Gregory The Dialogist

AD 604
We are said to answer anyone, when we work in a way answerable to what another requires. Thus, in that change the Lord “calls,” and a person “answers.” Thus, before the brightness of the Incorrupt, humankind is shown forth as incorrupt even after being corrupted. For now so long as we are subject to corruption, we do not in any way “answer” our Creator, seeing that whereas corruption is far from incorruption, there is no similarity suitable to our answering.
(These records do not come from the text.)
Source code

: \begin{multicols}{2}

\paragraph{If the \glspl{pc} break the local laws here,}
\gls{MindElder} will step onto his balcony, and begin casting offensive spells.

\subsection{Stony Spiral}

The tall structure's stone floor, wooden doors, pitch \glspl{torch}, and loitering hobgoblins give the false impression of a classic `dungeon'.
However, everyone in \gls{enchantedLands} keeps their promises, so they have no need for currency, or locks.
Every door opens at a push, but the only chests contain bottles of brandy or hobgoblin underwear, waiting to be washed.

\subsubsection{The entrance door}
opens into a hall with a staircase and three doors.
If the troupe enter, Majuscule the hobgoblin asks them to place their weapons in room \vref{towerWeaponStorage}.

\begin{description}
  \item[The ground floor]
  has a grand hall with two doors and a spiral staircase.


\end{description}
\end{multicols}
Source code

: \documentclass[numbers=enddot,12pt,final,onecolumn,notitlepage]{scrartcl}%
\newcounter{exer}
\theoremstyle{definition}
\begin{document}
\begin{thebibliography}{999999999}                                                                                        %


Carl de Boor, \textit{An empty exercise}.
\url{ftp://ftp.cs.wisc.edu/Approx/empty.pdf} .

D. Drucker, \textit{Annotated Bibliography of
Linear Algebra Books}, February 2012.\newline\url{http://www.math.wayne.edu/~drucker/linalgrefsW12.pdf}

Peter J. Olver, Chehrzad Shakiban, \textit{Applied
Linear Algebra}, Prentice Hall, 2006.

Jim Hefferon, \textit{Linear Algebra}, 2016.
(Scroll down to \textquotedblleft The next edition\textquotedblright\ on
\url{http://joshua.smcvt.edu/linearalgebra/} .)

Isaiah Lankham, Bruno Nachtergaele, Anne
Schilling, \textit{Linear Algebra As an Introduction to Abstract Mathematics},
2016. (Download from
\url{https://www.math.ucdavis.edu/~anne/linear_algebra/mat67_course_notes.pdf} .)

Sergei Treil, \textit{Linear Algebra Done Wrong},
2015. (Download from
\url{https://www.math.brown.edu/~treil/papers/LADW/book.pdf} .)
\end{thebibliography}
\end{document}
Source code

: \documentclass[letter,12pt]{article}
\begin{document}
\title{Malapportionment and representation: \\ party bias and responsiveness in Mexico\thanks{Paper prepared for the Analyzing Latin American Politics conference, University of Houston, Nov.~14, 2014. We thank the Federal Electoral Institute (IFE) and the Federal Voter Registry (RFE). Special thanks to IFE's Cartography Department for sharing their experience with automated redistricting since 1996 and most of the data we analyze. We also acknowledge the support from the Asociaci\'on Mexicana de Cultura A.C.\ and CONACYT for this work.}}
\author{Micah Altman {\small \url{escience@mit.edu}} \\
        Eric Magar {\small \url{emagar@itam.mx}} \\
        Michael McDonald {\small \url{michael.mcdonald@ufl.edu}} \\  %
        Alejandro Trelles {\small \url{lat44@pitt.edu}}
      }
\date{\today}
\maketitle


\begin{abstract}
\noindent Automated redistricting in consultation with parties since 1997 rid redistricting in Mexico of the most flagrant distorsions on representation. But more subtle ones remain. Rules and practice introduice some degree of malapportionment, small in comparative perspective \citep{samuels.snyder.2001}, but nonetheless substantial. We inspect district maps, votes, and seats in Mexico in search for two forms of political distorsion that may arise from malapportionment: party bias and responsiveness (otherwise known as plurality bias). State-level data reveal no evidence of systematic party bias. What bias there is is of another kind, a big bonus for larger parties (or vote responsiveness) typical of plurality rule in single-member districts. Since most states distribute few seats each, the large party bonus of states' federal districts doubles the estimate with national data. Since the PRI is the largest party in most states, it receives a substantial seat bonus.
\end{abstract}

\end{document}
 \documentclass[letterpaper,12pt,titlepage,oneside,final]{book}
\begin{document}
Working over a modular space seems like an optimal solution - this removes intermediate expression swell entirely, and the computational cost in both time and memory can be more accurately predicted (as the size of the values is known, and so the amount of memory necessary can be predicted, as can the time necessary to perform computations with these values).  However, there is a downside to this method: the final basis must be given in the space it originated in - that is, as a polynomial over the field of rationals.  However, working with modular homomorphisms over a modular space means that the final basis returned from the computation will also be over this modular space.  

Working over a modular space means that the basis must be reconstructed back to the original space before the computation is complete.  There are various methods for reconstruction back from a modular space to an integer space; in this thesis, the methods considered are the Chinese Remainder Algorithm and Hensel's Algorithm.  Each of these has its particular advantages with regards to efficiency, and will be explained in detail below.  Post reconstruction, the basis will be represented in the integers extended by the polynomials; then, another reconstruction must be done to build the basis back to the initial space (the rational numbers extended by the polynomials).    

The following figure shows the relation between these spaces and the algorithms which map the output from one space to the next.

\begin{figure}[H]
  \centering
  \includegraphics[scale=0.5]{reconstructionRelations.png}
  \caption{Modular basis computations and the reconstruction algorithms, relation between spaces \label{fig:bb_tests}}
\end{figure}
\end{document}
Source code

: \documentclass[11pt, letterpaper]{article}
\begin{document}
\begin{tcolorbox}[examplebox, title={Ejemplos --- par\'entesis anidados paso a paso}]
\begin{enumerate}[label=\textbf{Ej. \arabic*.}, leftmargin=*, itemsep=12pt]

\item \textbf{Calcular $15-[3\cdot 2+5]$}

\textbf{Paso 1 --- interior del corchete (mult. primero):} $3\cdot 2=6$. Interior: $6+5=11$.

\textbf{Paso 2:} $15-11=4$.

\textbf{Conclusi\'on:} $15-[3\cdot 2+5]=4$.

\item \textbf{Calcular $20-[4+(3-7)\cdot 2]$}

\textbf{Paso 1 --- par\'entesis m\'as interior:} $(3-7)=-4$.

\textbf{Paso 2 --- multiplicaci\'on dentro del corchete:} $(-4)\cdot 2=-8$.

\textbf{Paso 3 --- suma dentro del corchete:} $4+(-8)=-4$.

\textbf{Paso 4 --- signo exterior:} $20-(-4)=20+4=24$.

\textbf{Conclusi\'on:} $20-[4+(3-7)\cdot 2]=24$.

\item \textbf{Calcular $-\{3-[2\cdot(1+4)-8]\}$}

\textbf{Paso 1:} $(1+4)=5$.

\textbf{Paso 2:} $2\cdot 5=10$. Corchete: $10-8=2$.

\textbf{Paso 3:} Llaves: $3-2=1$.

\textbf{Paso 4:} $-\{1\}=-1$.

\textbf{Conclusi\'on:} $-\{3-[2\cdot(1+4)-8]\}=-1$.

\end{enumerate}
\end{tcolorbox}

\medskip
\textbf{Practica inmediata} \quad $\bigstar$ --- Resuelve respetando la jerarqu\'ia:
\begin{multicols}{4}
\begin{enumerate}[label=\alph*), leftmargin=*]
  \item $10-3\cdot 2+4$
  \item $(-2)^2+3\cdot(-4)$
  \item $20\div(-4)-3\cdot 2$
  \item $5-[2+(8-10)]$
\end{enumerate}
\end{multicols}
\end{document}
But of that change it is written, “When he shall appear, we shall be like him, for we shall see him as he is.” Then, therefore, we shall truly “answer God,” who “calls,” when at the bidding of the supreme Incorruption we shall arise incorruptible. - "Morals on the Book of Job 12.18"

Gregory The Dialogist

AD 604
21. Our ‘transgressions are sealed up as it were in a bag,’ in that that thing which we ourselves do in outward act, except we wash away by penance in the mean while, is kept in the secresy of God’s judgments under a kind of hiding, that one day it may also come forth out of the bag of secresy into the publicity of the Judgment. Hence it is said by Moses too; Is not this laid up in store with Me, and sealed up among My treasures? In the day of vengeance I will repay them. [Deut. 32, 34] But when for the evil things that we have done, we are bruised with the stroke of discipline, and lament the same by penance, He ‘sealeth up,’ and ‘healeth’ our iniquity, in that He neither leaves things unpunished here, nor reserves them to be punished in the Judgment. Thus He ‘seals transgressions,’ in that He marks them with exactness here, to chastise them with the rod, but He ‘heals’ them, in that He wholly remits them in the stroke. Hence the iniquity of that persecutor of Him, whom He laid ...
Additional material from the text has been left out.